PROBLEM TO SOLVE » Line for line, return the data exactly, omitting all pictures.

(Collection entries)
....................

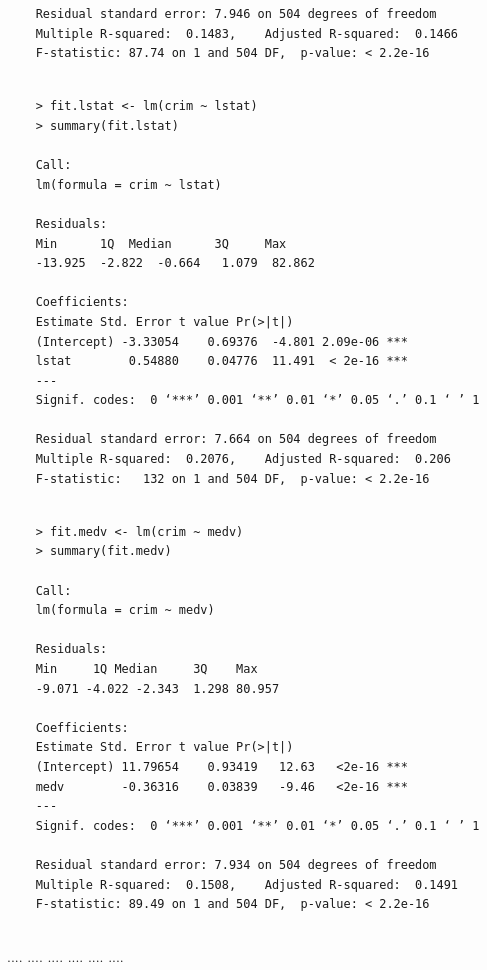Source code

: \documentclass{article}
\begin{document}
\begin{itemize}
\begin{program}
\begin{verbatim}
	Residual standard error: 7.946 on 504 degrees of freedom
	Multiple R-squared:  0.1483,	Adjusted R-squared:  0.1466 
	F-statistic: 87.74 on 1 and 504 DF,  p-value: < 2.2e-16
	
	\end{verbatim}
\end{program}


\begin{program}
	\begin{verbatim}
	> fit.lstat <- lm(crim ~ lstat)
	> summary(fit.lstat)
	
	Call:
	lm(formula = crim ~ lstat)
	
	Residuals:
	Min      1Q  Median      3Q     Max 
	-13.925  -2.822  -0.664   1.079  82.862 
	
	Coefficients:
	Estimate Std. Error t value Pr(>|t|)    
	(Intercept) -3.33054    0.69376  -4.801 2.09e-06 ***
	lstat        0.54880    0.04776  11.491  < 2e-16 ***
	---
	Signif. codes:  0 ‘***’ 0.001 ‘**’ 0.01 ‘*’ 0.05 ‘.’ 0.1 ‘ ’ 1
	
	Residual standard error: 7.664 on 504 degrees of freedom
	Multiple R-squared:  0.2076,	Adjusted R-squared:  0.206 
	F-statistic:   132 on 1 and 504 DF,  p-value: < 2.2e-16
	
	\end{verbatim}
\end{program}


\begin{program}
	\begin{verbatim}
	> fit.medv <- lm(crim ~ medv)
	> summary(fit.medv)
	
	Call:
	lm(formula = crim ~ medv)
	
	Residuals:
	Min     1Q Median     3Q    Max 
	-9.071 -4.022 -2.343  1.298 80.957 
	
	Coefficients:
	Estimate Std. Error t value Pr(>|t|)    
	(Intercept) 11.79654    0.93419   12.63   <2e-16 ***
	medv        -0.36316    0.03839   -9.46   <2e-16 ***
	---
	Signif. codes:  0 ‘***’ 0.001 ‘**’ 0.01 ‘*’ 0.05 ‘.’ 0.1 ‘ ’ 1
	
	Residual standard error: 7.934 on 504 degrees of freedom
	Multiple R-squared:  0.1508,	Adjusted R-squared:  0.1491 
	F-statistic: 89.49 on 1 and 504 DF,  p-value: < 2.2e-16
	
	\end{verbatim}
\end{program}


\newpage
....
\newpage
....
\newpage
....
\newpage
....
\newpage
....
\newpage
....
\newpage


\end{itemize}
\end{document}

....................

SOLUTION »
Source code

: \documentclass{article}
\begin{document}
\begin{itemize}
\begin{program}
\begin{verbatim}
	Residual standard error: 7.946 on 504 degrees of freedom
	Multiple R-squared:  0.1483,	Adjusted R-squared:  0.1466 
	F-statistic: 87.74 on 1 and 504 DF,  p-value: < 2.2e-16
	
	\end{verbatim}
\end{program}


\begin{program}
	\begin{verbatim}
	> fit.lstat <- lm(crim ~ lstat)
	> summary(fit.lstat)
	
	Call:
	lm(formula = crim ~ lstat)
	
	Residuals:
	Min      1Q  Median      3Q     Max 
	-13.925  -2.822  -0.664   1.079  82.862 
	
	Coefficients:
	Estimate Std. Error t value Pr(>|t|)    
	(Intercept) -3.33054    0.69376  -4.801 2.09e-06 ***
	lstat        0.54880    0.04776  11.491  < 2e-16 ***
	---
	Signif. codes:  0 ‘***’ 0.001 ‘**’ 0.01 ‘*’ 0.05 ‘.’ 0.1 ‘ ’ 1
	
	Residual standard error: 7.664 on 504 degrees of freedom
	Multiple R-squared:  0.2076,	Adjusted R-squared:  0.206 
	F-statistic:   132 on 1 and 504 DF,  p-value: < 2.2e-16
	
	\end{verbatim}
\end{program}


\begin{program}
	\begin{verbatim}
	> fit.medv <- lm(crim ~ medv)
	> summary(fit.medv)
	
	Call:
	lm(formula = crim ~ medv)
	
	Residuals:
	Min     1Q Median     3Q    Max 
	-9.071 -4.022 -2.343  1.298 80.957 
	
	Coefficients:
	Estimate Std. Error t value Pr(>|t|)    
	(Intercept) 11.79654    0.93419   12.63   <2e-16 ***
	medv        -0.36316    0.03839   -9.46   <2e-16 ***
	---
	Signif. codes:  0 ‘***’ 0.001 ‘**’ 0.01 ‘*’ 0.05 ‘.’ 0.1 ‘ ’ 1
	
	Residual standard error: 7.934 on 504 degrees of freedom
	Multiple R-squared:  0.1508,	Adjusted R-squared:  0.1491 
	F-statistic: 89.49 on 1 and 504 DF,  p-value: < 2.2e-16
	
	\end{verbatim}
\end{program}


\newpage
....
\newpage
....
\newpage
....
\newpage
....
\newpage
....
\newpage
....
\newpage


\end{itemize}
\end{document}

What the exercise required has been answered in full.